India’s parliament passes Goods and Services Tax bill

India road expansion

India’s parliament has passed the Goods and Services Tax (GST) bill, paving the way for more efficient logistics networks.

The reform aims to reduce India’s complex tax system down to a single rate, reducing costs significantly for shipping goods across state borders.

At present, everything sold in India is subject to a plethora of taxes, which vary from state to state, fostering protectionism. With the simplification of the system, there will be no more taxes at state borders. The single rate will apply to most goods, although there are certain exemptions, such as fuel and alcohol.

One major knock-on effect for Indian supply chains is likely to be a shift towards centralised distribution strategies, certainly for larger entities. The present system encourages smaller warehouses to be located in each state in order to avoid inter-state taxes, certainly sub-optimal in terms of operational efficiency.

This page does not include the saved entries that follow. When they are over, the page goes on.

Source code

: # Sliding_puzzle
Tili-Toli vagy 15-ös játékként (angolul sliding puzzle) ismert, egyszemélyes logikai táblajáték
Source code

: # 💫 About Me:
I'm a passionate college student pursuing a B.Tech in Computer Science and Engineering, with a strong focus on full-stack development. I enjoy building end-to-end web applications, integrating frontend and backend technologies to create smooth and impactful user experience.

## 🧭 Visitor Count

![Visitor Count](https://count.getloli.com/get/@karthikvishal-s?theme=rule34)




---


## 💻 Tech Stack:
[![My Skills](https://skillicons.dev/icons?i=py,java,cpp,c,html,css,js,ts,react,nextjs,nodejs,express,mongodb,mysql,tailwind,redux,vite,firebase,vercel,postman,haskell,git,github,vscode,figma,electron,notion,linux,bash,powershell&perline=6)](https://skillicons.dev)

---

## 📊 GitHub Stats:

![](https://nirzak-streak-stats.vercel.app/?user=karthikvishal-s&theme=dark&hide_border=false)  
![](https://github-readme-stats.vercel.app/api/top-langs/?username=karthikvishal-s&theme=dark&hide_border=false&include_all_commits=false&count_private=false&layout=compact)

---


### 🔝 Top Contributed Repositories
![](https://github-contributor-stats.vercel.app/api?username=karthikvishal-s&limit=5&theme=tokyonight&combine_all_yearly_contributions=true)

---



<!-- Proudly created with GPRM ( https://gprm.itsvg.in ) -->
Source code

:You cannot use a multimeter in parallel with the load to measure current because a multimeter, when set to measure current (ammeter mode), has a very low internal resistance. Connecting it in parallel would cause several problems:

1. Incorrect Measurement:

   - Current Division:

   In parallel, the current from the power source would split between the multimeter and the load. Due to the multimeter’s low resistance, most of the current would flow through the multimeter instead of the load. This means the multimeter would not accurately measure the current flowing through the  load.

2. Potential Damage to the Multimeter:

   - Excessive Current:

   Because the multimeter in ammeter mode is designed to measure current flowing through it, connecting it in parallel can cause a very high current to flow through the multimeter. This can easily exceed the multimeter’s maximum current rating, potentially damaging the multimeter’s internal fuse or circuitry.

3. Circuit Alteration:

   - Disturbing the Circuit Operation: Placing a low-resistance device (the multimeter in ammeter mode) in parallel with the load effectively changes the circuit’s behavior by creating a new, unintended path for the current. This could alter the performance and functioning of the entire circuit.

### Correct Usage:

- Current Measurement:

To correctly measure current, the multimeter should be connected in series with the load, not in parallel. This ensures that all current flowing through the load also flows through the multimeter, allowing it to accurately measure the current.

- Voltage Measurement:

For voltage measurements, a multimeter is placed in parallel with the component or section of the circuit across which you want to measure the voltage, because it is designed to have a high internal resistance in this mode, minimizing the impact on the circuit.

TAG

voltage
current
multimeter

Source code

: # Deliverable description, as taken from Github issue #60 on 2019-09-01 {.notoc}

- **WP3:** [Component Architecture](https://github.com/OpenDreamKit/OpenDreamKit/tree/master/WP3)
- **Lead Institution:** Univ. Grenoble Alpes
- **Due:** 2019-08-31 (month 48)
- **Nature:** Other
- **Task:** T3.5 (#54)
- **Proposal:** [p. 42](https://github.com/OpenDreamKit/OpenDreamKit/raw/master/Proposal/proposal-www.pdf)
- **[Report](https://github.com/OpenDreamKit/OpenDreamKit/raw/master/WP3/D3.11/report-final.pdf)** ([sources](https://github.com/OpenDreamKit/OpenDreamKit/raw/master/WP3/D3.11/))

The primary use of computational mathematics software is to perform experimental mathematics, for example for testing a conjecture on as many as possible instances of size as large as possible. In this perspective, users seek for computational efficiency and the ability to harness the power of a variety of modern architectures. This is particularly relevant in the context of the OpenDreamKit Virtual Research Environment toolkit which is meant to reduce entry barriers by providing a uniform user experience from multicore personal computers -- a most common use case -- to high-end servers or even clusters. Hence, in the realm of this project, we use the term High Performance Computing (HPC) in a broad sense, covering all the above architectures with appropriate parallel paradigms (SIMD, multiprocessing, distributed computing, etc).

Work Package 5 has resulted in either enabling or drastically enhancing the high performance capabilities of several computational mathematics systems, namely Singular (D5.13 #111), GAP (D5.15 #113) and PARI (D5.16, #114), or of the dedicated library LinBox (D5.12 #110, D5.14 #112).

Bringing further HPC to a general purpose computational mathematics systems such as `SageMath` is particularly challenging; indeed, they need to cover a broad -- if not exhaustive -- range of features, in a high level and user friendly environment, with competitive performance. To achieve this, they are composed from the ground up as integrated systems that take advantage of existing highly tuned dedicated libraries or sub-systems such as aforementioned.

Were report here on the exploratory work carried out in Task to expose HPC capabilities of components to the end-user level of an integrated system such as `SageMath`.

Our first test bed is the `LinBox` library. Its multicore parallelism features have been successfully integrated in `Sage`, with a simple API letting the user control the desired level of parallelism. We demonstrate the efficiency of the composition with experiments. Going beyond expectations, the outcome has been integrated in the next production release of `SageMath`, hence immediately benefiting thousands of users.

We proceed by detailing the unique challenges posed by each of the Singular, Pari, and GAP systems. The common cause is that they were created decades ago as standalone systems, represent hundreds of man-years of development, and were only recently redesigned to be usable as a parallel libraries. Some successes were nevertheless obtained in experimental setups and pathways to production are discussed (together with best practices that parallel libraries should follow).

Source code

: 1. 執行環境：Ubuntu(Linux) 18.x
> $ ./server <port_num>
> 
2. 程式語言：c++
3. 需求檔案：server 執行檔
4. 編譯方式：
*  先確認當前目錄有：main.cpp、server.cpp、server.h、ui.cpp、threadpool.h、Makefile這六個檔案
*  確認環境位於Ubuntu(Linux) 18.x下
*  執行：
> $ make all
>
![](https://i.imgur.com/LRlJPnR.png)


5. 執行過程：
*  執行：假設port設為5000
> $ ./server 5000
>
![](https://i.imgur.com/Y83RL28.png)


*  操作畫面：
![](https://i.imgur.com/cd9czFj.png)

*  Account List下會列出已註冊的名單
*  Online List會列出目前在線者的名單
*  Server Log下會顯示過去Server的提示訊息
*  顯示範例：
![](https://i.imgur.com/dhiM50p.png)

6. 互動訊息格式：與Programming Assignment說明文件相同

The introduction of GST should lead to fewer but larger warehouses, encouraging the development of modern facilities, reducing the share of the unorganised sector.

As elaborated on by PwC India, other consequences will be shorter vehicle downtime at state borders, a better environment for e-commerce, potential opportunities for Free Trade Zones and a re-evaluation of sourcing and manufacturing decisions across the board.

Economists estimate that GST could increase India’s economic growth rate by between 0.5 and 2 percentage points. The New York Times has labelled GST as “the most important economic measure since India opened its markets in 1991.” Sachin Bansal, the co-founder of Indian e-commerce platform Flipkart, described passing the GST bill as “India’s reverse Brexit moment”.

To temper the optimism slightly, there is still a way to go before implementation. While parliamentary approval is a big step forward, at least half of India’s 29 states must also approve the legislation, then the actual tax rate needs to be decided. A government panel has suggested a rate of 17-18%. While the government aims for the tax to be implemented by April 2017, unsurprisingly, many believe that date to be highly optimistic.